The Complaint also alleges that his emails were "extracted from his student webmail account at . . . the University of Hawaii at Manoa[.]" Doc. No. 17, SAC at 5. Because his email folder "was completely extracted and emptied," it violated "his expectation of privacy" and "constitu[ed] theft of personal and private informational property . . . in contravention of Mr. Ciacci's right of privacy." Id. at 6. The SAC, however, alleges no other facts establishing the context for the alleged deletion of Plaintiff's email account.

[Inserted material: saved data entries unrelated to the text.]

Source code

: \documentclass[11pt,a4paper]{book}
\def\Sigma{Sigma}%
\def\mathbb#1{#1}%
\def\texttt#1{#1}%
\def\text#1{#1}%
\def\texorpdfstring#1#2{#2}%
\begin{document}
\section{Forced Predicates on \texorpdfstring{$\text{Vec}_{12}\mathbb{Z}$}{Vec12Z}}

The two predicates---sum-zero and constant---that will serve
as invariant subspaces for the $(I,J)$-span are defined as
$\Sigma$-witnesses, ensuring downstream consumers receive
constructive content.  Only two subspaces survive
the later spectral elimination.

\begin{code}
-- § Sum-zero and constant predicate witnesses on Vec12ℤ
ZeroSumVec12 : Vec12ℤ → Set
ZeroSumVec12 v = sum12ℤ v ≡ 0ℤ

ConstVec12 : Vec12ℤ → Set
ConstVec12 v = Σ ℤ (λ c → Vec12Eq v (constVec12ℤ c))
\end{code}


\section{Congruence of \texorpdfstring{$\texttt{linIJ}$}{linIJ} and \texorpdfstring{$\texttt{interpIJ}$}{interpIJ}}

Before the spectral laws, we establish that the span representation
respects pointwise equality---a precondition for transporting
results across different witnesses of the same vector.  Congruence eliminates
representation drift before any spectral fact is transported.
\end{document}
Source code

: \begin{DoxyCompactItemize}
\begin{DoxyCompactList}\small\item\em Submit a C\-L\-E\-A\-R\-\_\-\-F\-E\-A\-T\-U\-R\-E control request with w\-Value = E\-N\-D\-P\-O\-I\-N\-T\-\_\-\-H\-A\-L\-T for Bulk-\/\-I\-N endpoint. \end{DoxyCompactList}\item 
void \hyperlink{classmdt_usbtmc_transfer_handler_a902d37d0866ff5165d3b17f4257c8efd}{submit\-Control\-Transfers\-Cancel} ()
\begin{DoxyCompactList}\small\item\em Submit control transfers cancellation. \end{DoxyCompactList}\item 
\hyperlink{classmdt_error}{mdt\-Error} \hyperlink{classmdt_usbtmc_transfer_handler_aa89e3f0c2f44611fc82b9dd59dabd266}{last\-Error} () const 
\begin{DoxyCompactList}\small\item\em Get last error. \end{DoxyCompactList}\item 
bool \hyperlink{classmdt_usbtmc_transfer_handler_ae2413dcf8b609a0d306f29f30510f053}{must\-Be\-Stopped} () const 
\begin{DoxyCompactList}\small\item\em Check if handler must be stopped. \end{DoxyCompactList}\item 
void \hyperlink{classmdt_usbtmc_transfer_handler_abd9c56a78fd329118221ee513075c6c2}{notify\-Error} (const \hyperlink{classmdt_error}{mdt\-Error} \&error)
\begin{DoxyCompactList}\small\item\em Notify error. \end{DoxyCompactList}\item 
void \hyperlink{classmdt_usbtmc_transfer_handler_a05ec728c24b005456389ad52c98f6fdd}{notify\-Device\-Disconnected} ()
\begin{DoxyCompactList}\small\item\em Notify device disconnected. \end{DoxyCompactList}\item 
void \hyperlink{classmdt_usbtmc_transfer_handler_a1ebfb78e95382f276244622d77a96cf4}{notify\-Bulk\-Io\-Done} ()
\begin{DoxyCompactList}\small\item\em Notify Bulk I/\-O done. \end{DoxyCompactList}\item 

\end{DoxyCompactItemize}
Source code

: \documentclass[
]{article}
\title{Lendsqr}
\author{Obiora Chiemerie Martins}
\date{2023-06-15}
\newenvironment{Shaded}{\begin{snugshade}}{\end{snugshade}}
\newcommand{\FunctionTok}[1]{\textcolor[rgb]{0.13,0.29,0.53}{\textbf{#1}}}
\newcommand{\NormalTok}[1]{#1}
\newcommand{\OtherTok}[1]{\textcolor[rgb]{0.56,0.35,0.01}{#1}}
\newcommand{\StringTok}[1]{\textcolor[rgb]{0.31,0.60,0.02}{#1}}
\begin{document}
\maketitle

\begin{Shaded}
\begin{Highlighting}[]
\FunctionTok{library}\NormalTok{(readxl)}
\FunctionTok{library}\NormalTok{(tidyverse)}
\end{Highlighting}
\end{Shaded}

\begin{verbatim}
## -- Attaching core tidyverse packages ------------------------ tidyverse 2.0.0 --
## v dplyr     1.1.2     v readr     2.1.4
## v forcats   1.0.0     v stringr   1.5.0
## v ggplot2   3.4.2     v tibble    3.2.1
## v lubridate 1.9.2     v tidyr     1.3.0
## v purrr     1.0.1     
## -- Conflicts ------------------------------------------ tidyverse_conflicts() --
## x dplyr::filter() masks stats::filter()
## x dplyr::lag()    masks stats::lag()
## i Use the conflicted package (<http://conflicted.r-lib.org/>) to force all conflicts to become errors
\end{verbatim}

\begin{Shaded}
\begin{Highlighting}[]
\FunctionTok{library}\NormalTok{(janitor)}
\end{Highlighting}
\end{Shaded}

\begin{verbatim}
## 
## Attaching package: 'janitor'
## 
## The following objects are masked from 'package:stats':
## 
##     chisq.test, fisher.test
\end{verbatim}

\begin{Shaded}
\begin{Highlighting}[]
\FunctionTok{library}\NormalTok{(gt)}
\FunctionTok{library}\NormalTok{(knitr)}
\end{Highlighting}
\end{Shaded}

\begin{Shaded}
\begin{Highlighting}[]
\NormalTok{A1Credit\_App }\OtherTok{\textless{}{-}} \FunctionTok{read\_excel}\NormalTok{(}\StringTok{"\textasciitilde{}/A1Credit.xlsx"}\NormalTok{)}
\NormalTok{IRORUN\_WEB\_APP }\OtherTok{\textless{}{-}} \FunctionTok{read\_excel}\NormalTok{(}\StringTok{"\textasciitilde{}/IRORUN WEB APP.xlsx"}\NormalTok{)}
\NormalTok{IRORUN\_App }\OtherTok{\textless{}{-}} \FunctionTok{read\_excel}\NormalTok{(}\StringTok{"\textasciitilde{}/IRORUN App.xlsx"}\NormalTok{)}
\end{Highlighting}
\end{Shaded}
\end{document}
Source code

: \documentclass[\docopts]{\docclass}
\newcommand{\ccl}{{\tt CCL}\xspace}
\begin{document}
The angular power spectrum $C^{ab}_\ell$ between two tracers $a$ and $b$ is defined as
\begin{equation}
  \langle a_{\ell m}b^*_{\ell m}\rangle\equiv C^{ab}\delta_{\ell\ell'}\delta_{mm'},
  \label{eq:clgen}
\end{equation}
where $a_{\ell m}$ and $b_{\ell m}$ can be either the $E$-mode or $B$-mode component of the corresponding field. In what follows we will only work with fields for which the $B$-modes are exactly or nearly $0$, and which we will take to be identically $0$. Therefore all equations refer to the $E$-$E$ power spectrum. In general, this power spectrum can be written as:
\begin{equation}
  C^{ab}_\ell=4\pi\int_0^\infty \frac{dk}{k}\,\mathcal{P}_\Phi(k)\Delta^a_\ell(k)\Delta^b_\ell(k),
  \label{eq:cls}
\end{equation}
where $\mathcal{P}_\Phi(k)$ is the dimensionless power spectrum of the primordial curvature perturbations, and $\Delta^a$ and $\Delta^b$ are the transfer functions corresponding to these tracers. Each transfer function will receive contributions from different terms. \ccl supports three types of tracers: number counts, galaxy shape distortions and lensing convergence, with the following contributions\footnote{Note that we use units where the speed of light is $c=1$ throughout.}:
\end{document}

He seeks a preliminary injunction to "stop future violations," as well as damages against the University of Hawaii at Manoa. Id. at 7.

In the previous version of his Complaint, Plaintiff appeared to allege that withholding and denying his requests for his emails violated FERPA, 20 U.S.C. § 1232g. Doc. No. 15, Am. Compl. at 1. But the court had previously notified Plaintiff when granting leave to amend that "[FERPA] does not create a private right of action . . . under 42 U.S.C. § 1983." Desyllas v. Bernstine, 351 F.3d 934, 940 n.2 (9th Cir. 2003). See Doc. No. 10, Order at 7.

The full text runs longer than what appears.